Records for this task ▸
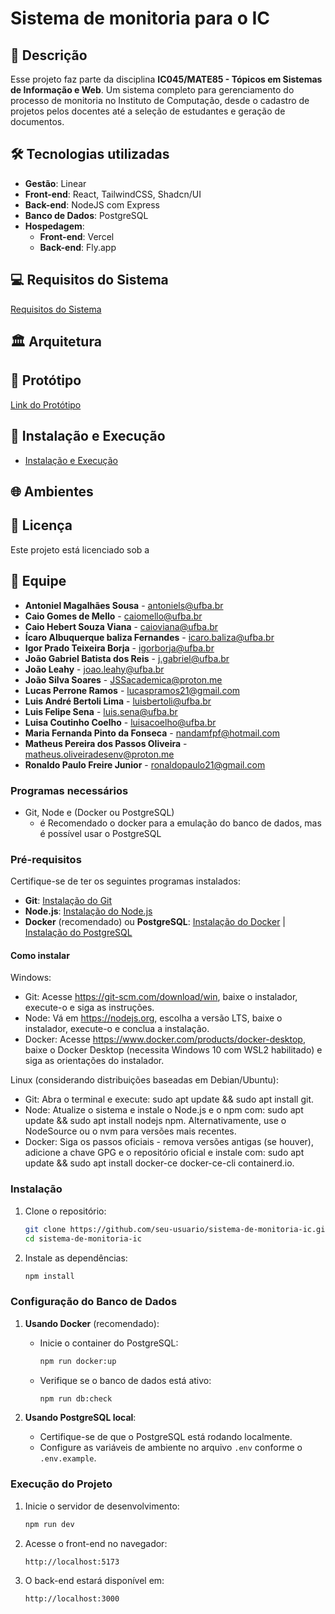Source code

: # Sistema de monitoria para o IC

## 📝 Descrição

Esse projeto faz parte da disciplina **IC045/MATE85 - Tópicos em Sistemas de Informação e Web**. Um sistema completo para gerenciamento do processo de monitoria no Instituto de Computação, desde o cadastro de projetos pelos docentes até a seleção de estudantes e geração de documentos.

## 🛠️ Tecnologias utilizadas

- **Gestão**: Linear
- **Front-end**: React, TailwindCSS, Shadcn/UI
- **Back-end**: NodeJS com Express
- **Banco de Dados**: PostgreSQL
- **Hospedagem**:
  - **Front-end**: Vercel
  - **Back-end**: Fly.app

## 💻 Requisitos do Sistema

<a href="https://docs.google.com/document/d/14G-kwj4GwdpCYyfQN60SjJtvp3tMCS7QN21ji6eBeao/edit?tab=t.0" target="_blank">Requisitos do Sistema</a>

## 🏛️ Arquitetura

## 🎨 Protótipo

[Link do Protótipo](https://www.figma.com/design/meTbBaQdqBHlvtzBEb9ehF/Sistema-de-Monitoria-IC?node-id=0-1&t=PmIFftLr23foR8ZG-1)

## 🚀 Instalação e Execução

- [Instalação e Execução](./docs/instalação.md)

## 🌐 Ambientes

## 📝 Licença

Este projeto está licenciado sob a

## 👥 Equipe

- **Antoniel Magalhães Sousa** - [antoniels@ufba.br](mailto:antoniels@ufba.br)
- **Caio Gomes de Mello** - [caiomello@ufba.br](mailto:caiomello@ufba.br)
- **Caio Hebert Souza Viana** - [caioviana@ufba.br](mailto:caioviana@ufba.br)
- **Ícaro Albuquerque baliza Fernandes** - [icaro.baliza@ufba.br](mailto:icaro.baliza@ufba.br)
- **Igor Prado Teixeira Borja** - [igorborja@ufba.br](mailto:igorborja@ufba.br)
- **João Gabriel Batista dos Reis** - [j.gabriel@ufba.br](mailto:j.gabriel@ufba.br)
- **João Leahy** - [joao.leahy@ufba.br](mailto:joao.leahy@ufba.br)
- **João Silva Soares** - [JSSacademica@proton.me](mailto:JSSacademica@proton.me)
- **Lucas Perrone Ramos** - [lucaspramos21@gmail.com](mailto:lucaspramos21@gmail.com)
- **Luis André Bertoli Lima** - [luisbertoli@ufba.br](mailto:luisbertoli@ufba.br)
- **Luis Felipe Sena** - [luis.sena@ufba.br](mailto:luis.sena@ufba.br)
- **Luisa Coutinho Coelho** - [luisacoelho@ufba.br](mailto:luisacoelho@ufba.br)
- **Maria Fernanda Pinto da Fonseca** - [nandamfpf@hotmail.com](mailto:nandamfpf@hotmail.com)
- **Matheus Pereira dos Passos Oliveira** - [matheus.oliveiradesenv@proton.me](mailto:matheus.oliveiradesenv@proton.me)
- **Ronaldo Paulo Freire Junior** - [ronaldopaulo21@gmail.com](mailto:ronaldopaulo21@gmail.com)

### Programas necessários

- Git, Node e (Docker ou PostgreSQL)
  - é Recomendado o docker para a emulação do banco de dados, mas é possível usar o PostgreSQL

### Pré-requisitos

Certifique-se de ter os seguintes programas instalados:

- **Git**: [Instalação do Git](https://git-scm.com/downloads)
- **Node.js**: [Instalação do Node.js](https://nodejs.org/)
- **Docker** (recomendado) ou **PostgreSQL**: [Instalação do Docker](https://www.docker.com/products/docker-desktop) | [Instalação do PostgreSQL](https://www.postgresql.org/download/)

#### Como instalar

Windows:

- Git: Acesse https://git-scm.com/download/win, baixe o instalador, execute-o e siga as instruções.
- Node: Vá em https://nodejs.org, escolha a versão LTS, baixe o instalador, execute-o e conclua a instalação.
- Docker: Acesse https://www.docker.com/products/docker-desktop, baixe o Docker Desktop (necessita Windows 10 com WSL2 habilitado) e siga as orientações do instalador.

Linux (considerando distribuições baseadas em Debian/Ubuntu):

- Git: Abra o terminal e execute: sudo apt update && sudo apt install git.
- Node: Atualize o sistema e instale o Node.js e o npm com: sudo apt update && sudo apt install nodejs npm. Alternativamente, use o NodeSource ou o nvm para versões mais recentes.
- Docker: Siga os passos oficiais - remova versões antigas (se houver), adicione a chave GPG e o repositório oficial e instale com: sudo apt update && sudo apt install docker-ce docker-ce-cli containerd.io.

### Instalação

1. Clone o repositório:

   ```bash
   git clone https://github.com/seu-usuario/sistema-de-monitoria-ic.git
   cd sistema-de-monitoria-ic
   ```

2. Instale as dependências:

   ```bash
   npm install
   ```

### Configuração do Banco de Dados

1. **Usando Docker** (recomendado):

   - Inicie o container do PostgreSQL:

     ```bash
     npm run docker:up
     ```

   - Verifique se o banco de dados está ativo:

     ```bash
     npm run db:check
     ```

2. **Usando PostgreSQL local**:

   - Certifique-se de que o PostgreSQL está rodando localmente.
   - Configure as variáveis de ambiente no arquivo `.env` conforme o `.env.example`.

### Execução do Projeto

1. Inicie o servidor de desenvolvimento:

   ```bash
   npm run dev
   ```

2. Acesse o front-end no navegador:

   ```
   http://localhost:5173
   ```

3. O back-end estará disponível em:

   ```
   http://localhost:3000
   ```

Exercise ▸ Return the whole listing, word for word, and leave out every picture.

Task result ▸
Source code

: # Sistema de monitoria para o IC

## 📝 Descrição

Esse projeto faz parte da disciplina **IC045/MATE85 - Tópicos em Sistemas de Informação e Web**. Um sistema completo para gerenciamento do processo de monitoria no Instituto de Computação, desde o cadastro de projetos pelos docentes até a seleção de estudantes e geração de documentos.

## 🛠️ Tecnologias utilizadas

- **Gestão**: Linear
- **Front-end**: React, TailwindCSS, Shadcn/UI
- **Back-end**: NodeJS com Express
- **Banco de Dados**: PostgreSQL
- **Hospedagem**:
  - **Front-end**: Vercel
  - **Back-end**: Fly.app

## 💻 Requisitos do Sistema

<a href="https://docs.google.com/document/d/14G-kwj4GwdpCYyfQN60SjJtvp3tMCS7QN21ji6eBeao/edit?tab=t.0" target="_blank">Requisitos do Sistema</a>

## 🏛️ Arquitetura

## 🎨 Protótipo

[Link do Protótipo](https://www.figma.com/design/meTbBaQdqBHlvtzBEb9ehF/Sistema-de-Monitoria-IC?node-id=0-1&t=PmIFftLr23foR8ZG-1)

## 🚀 Instalação e Execução

- [Instalação e Execução](./docs/instalação.md)

## 🌐 Ambientes

## 📝 Licença

Este projeto está licenciado sob a

## 👥 Equipe

- **Antoniel Magalhães Sousa** - [antoniels@ufba.br](mailto:antoniels@ufba.br)
- **Caio Gomes de Mello** - [caiomello@ufba.br](mailto:caiomello@ufba.br)
- **Caio Hebert Souza Viana** - [caioviana@ufba.br](mailto:caioviana@ufba.br)
- **Ícaro Albuquerque baliza Fernandes** - [icaro.baliza@ufba.br](mailto:icaro.baliza@ufba.br)
- **Igor Prado Teixeira Borja** - [igorborja@ufba.br](mailto:igorborja@ufba.br)
- **João Gabriel Batista dos Reis** - [j.gabriel@ufba.br](mailto:j.gabriel@ufba.br)
- **João Leahy** - [joao.leahy@ufba.br](mailto:joao.leahy@ufba.br)
- **João Silva Soares** - [JSSacademica@proton.me](mailto:JSSacademica@proton.me)
- **Lucas Perrone Ramos** - [lucaspramos21@gmail.com](mailto:lucaspramos21@gmail.com)
- **Luis André Bertoli Lima** - [luisbertoli@ufba.br](mailto:luisbertoli@ufba.br)
- **Luis Felipe Sena** - [luis.sena@ufba.br](mailto:luis.sena@ufba.br)
- **Luisa Coutinho Coelho** - [luisacoelho@ufba.br](mailto:luisacoelho@ufba.br)
- **Maria Fernanda Pinto da Fonseca** - [nandamfpf@hotmail.com](mailto:nandamfpf@hotmail.com)
- **Matheus Pereira dos Passos Oliveira** - [matheus.oliveiradesenv@proton.me](mailto:matheus.oliveiradesenv@proton.me)
- **Ronaldo Paulo Freire Junior** - [ronaldopaulo21@gmail.com](mailto:ronaldopaulo21@gmail.com)

### Programas necessários

- Git, Node e (Docker ou PostgreSQL)
  - é Recomendado o docker para a emulação do banco de dados, mas é possível usar o PostgreSQL

### Pré-requisitos

Certifique-se de ter os seguintes programas instalados:

- **Git**: [Instalação do Git](https://git-scm.com/downloads)
- **Node.js**: [Instalação do Node.js](https://nodejs.org/)
- **Docker** (recomendado) ou **PostgreSQL**: [Instalação do Docker](https://www.docker.com/products/docker-desktop) | [Instalação do PostgreSQL](https://www.postgresql.org/download/)

#### Como instalar

Windows:

- Git: Acesse https://git-scm.com/download/win, baixe o instalador, execute-o e siga as instruções.
- Node: Vá em https://nodejs.org, escolha a versão LTS, baixe o instalador, execute-o e conclua a instalação.
- Docker: Acesse https://www.docker.com/products/docker-desktop, baixe o Docker Desktop (necessita Windows 10 com WSL2 habilitado) e siga as orientações do instalador.

Linux (considerando distribuições baseadas em Debian/Ubuntu):

- Git: Abra o terminal e execute: sudo apt update && sudo apt install git.
- Node: Atualize o sistema e instale o Node.js e o npm com: sudo apt update && sudo apt install nodejs npm. Alternativamente, use o NodeSource ou o nvm para versões mais recentes.
- Docker: Siga os passos oficiais - remova versões antigas (se houver), adicione a chave GPG e o repositório oficial e instale com: sudo apt update && sudo apt install docker-ce docker-ce-cli containerd.io.

### Instalação

1. Clone o repositório:

   ```bash
   git clone https://github.com/seu-usuario/sistema-de-monitoria-ic.git
   cd sistema-de-monitoria-ic
   ```

2. Instale as dependências:

   ```bash
   npm install
   ```

### Configuração do Banco de Dados

1. **Usando Docker** (recomendado):

   - Inicie o container do PostgreSQL:

     ```bash
     npm run docker:up
     ```

   - Verifique se o banco de dados está ativo:

     ```bash
     npm run db:check
     ```

2. **Usando PostgreSQL local**:

   - Certifique-se de que o PostgreSQL está rodando localmente.
   - Configure as variáveis de ambiente no arquivo `.env` conforme o `.env.example`.

### Execução do Projeto

1. Inicie o servidor de desenvolvimento:

   ```bash
   npm run dev
   ```

2. Acesse o front-end no navegador:

   ```
   http://localhost:5173
   ```

3. O back-end estará disponível em:

   ```
   http://localhost:3000
   ```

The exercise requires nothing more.